---------- MATERIAL FOR THIS TASK

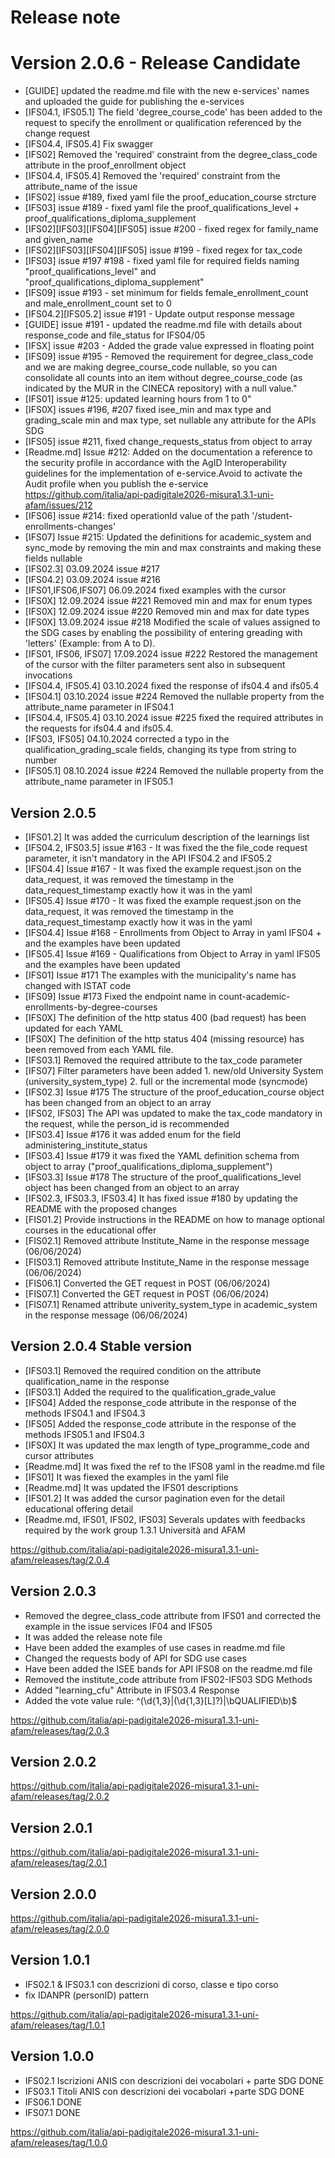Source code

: # Release note

# Version 2.0.6 - Release Candidate
- [GUIDE] updated the readme.md file with the new e-services' names and uploaded the guide for publishing the e-services
- [IFS04.1, IFS05.1] The field 'degree_course_code' has been added to the request to specify the enrollment or qualification referenced by the change request
- [IFS04.4, IFS05.4] Fix swagger
- [IFS02] Removed the 'required' constraint from the degree_class_code attribute in the proof_enrollment object
- [IFS04.4, IFS05.4] Removed the 'required' constraint from the attribute_name of the issue
- [IFS02] issue #189, fixed yaml file the proof_education_course strcture 
- [IFS03] issue #189 - fixed yaml file the  proof_qualifications_level + proof_qualifications_diploma_supplement
- [IFS02][IFS03][IFS04][IFS05] issue #200 - fixed regex for family_name and given_name 
- [IFS02][IFS03][IFS04][IFS05] issue #199 - fixed regex for tax_code
- [IFS03] issue #197 #198 - fixed yaml file for required fields naming "proof_qualifications_level" and "proof_qualifications_diploma_supplement"
- [IFS09] issue #193 - set minimum for fields female_enrollment_count and  male_enrollment_count set to 0
- [IFS04.2][IFS05.2] issue #191 - Update output response message
- [GUIDE] issue #191 - updated the readme.md file with details about response_code and file_status for IFS04/05
- [IFSX] issue #203 - Added the grade value expressed in floating point
- [IFS09] issue #195 - Removed the requirement for degree_class_code and we are making degree_course_code nullable, so you can consolidate all counts into an item without degree_course_code (as indicated by the MUR in the CINECA repository) with a null value."
- [IFS01] issue #125: updated learning hours from 1 to 0"
- [IFS0X] issues  #196, #207 fixed isee_min and max type and grading_scale min and max type, set nullable any attribute for the APIs SDG
- [IFS05] issue #211, fixed change_requests_status from object to array
- [Readme.md]  Issue #212: Added on the documentation a reference to the security profile in accordance with the AgID Interoperability guidelines for the implementation of e-service.Avoid to activate the Audit profile when you publish the e-service https://github.com/italia/api-padigitale2026-misura1.3.1-uni-afam/issues/212
- [IFS06] issue #214: fixed operationId value of the path '/student-enrollments-changes'  
- [IFS07] Issue #215: Updated the definitions for academic_system and sync_mode by removing the min and max constraints and making these fields nullable
- [IFS02.3] 03.09.2024 issue #217
- [IFS04.2] 03.09.2024 issue #216
- [IFS01,IFS06,IFS07] 06.09.2024 fixed examples with the cursor
- [IFS0X] 12.09.2024 issue #221 Removed min and max for enum types
- [IFS0X] 12.09.2024 issue #220 Removed min and max for date types
- [IFS0X] 13.09.2024 issue #218 Modified the scale of values assigned to the SDG cases by enabling the possibility of entering greading with 'letters' (Example: from A to D).
- [IFS01, IFS06, IFS07] 17.09.2024 issue #222 Restored the management of the cursor with the filter parameters sent also in subsequent invocations
- [IFS04.4, IFS05.4] 03.10.2024 fixed the response of ifs04.4 and ifs05.4 
- [IFS04.1] 03.10.2024 issue #224 Removed the nullable property from the attribute_name parameter in IFS04.1
- [IFS04.4, IFS05.4] 03.10.2024 issue #225 fixed the required attributes in the requests for ifs04.4 and ifs05.4.
- [IFS03, IFS05] 04.10.2024 corrected a typo in the qualification_grading_scale fields, changing its type from string to number
- [IFS05.1] 08.10.2024 issue #224 Removed the nullable property from the attribute_name parameter in IFS05.1


## Version 2.0.5
- [IFS01.2] It was added the curriculum description of the learnings list
- [IFS04.2, IFS03.5] issue #163 - It was fixed the the file_code request parameter, it isn't mandatory in the API IFS04.2 and IFS05.2
- [IFS04.4] Issue #167 - It was fixed the example request.json on the data_request, it was removed the timestamp in the data_request_timestamp exactly how it was in the yaml
- [IFS05.4] Issue #170 - It was fixed the example request.json on the data_request, it was removed the timestamp in the data_request_timestamp exactly how it was in the yaml
- [IFS04.4] Issue #168 - Enrollments from Object to  Array in yaml IFS04 + and the examples have been updated
- [IFS05.4] Issue #169 - Qualifications from Object to Array in yaml IFS05 and the examples have been updated
- [IFS01] Issue #171 The examples with the municipality's name has changed with ISTAT code
- [IFS09] Issue #173 Fixed the endpoint name in count-academic-enrollments-by-degree-courses
- [IFS0X] The definition of the http status 400 (bad request) has been updated for each YAML
- [IFS0X] The definition of the http status 404 (missing resource) has been removed from each YAML file.
- [IFS03.1] Removed the required attribute to the tax_code parameter
- [IFS07] Filter parameters have been added 
        1. new/old University System (university_system_type)
        2. full or the incremental mode (syncmode)
- [IFS02.3] Issue #175 The structure of the proof_education_course object has been changed from an object to an array
- [IFS02, IFS03] The API was updated to make the tax_code mandatory in the request, while the person_id is recommended
- [IFS03.4] Issue #176 it was added enum for the field administering_institute_status
- [IFS03.4] Issue #179 it was fixed the YAML definition schema from object to array ("proof_qualifications_diploma_supplement")
- [IFS03.3] Issue #178 The structure of the proof_qualifications_level object has been changed from an object to an array
- [IFS02.3, IFS03.3, IFS03.4] It has fixed issue #180 by updating the README with the proposed changes
- [FIS01.2] Provide instructions in the README on how to manage optional courses in the educational offer
- [FIS02.1] Removed attribute Institute_Name in the response message (06/06/2024)
- [FIS03.1] Removed attribute Institute_Name in the response message (06/06/2024)
- [FIS06.1] Converted the GET request in POST (06/06/2024)
- [FIS07.1] Converted the GET request in POST (06/06/2024)
- [FIS07.1] Renamed attribute univerity_system_type in academic_system in the response message (06/06/2024)


## Version 2.0.4 Stable version

- [IFS03.1] Removed the required condition on the attribute qualification_name in the response
- [IFS03.1] Added the required to the qualification_grade_value
- [IFS04] Added the response_code attribute in the response of the methods IFS04.1 and IFS04.3
- [IFS05] Added the response_code attribute in the response of the methods IFS05.1 and IFS04.3
- [IFS0X] It was updated the max length of type_programme_code and cursor attributes
- [Readme.md] It was fixed the ref to the IFS08 yaml in the readme.md file
- [IFS01] It was fiexed the examples in the yaml file
- [Readme.md] It was updated the IFS01 descriptions
- [IFS01.2] It was added the cursor pagination even for the detail educational offering detail
- [Readme.md, IFS01, IFS02, IFS03] Severals updates with feedbacks required by the work group 1.3.1 Università and AFAM 

https://github.com/italia/api-padigitale2026-misura1.3.1-uni-afam/releases/tag/2.0.4

## Version 2.0.3

- Removed the degree_class_code attribute from IFS01 and corrected the example in the issue services IF04 and IFS05
- It was added the release note file
- Have been added the examples of use cases in readme.md file
- Changed the requests body of API for SDG use cases
- Have been added the ISEE bands for API IFS08 on the readme.md file
- Removed the institute_code attribute from IFS02-IFS03 SDG Methods 
- Added "learning_cfu" Attribute in IFS03.4 Response 
- Added the vote value rule: ^(\d{1,3}|(\d{1,3}[L]?)|\bQUALIFIED\b)$

https://github.com/italia/api-padigitale2026-misura1.3.1-uni-afam/releases/tag/2.0.3

## Version 2.0.2

https://github.com/italia/api-padigitale2026-misura1.3.1-uni-afam/releases/tag/2.0.2

## Version 2.0.1

https://github.com/italia/api-padigitale2026-misura1.3.1-uni-afam/releases/tag/2.0.1

## Version 2.0.0

https://github.com/italia/api-padigitale2026-misura1.3.1-uni-afam/releases/tag/2.0.0

## Version 1.0.1

- IFS02.1 & IFS03.1 con descrizioni di corso, classe e tipo corso
- fix IDANPR (personID) pattern

https://github.com/italia/api-padigitale2026-misura1.3.1-uni-afam/releases/tag/1.0.1

## Version 1.0.0

- IFS02.1 Iscrizioni ANIS con descrizioni dei vocabolari + parte SDG DONE
- IFS03.1 Titoli ANIS con descrizioni dei vocabolari +parte SDG DONE
- IFS06.1 DONE
- IFS07.1 DONE

https://github.com/italia/api-padigitale2026-misura1.3.1-uni-afam/releases/tag/1.0.0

--------------------

TASK GOAL: List, from the entries above, every line in which the word "been" shows up.

SOLUTION TO THE EXERCISE:
- [IFS04.1, IFS05.1] The field 'degree_course_code' has been added to the request to specify the enrollment or qualification referenced by the change request
- [IFS04.4] Issue #168 - Enrollments from Object to  Array in yaml IFS04 + and the examples have been updated
- [IFS05.4] Issue #169 - Qualifications from Object to Array in yaml IFS05 and the examples have been updated
- [IFS0X] The definition of the http status 400 (bad request) has been updated for each YAML
- [IFS0X] The definition of the http status 404 (missing resource) has been removed from each YAML file.
- [IFS07] Filter parameters have been added 
- [IFS02.3] Issue #175 The structure of the proof_education_course object has been changed from an object to an array
- [IFS03.3] Issue #178 The structure of the proof_qualifications_level object has been changed from an object to an array
- Have been added the examples of use cases in readme.md file
- Have been added the ISEE bands for API IFS08 on the readme.md file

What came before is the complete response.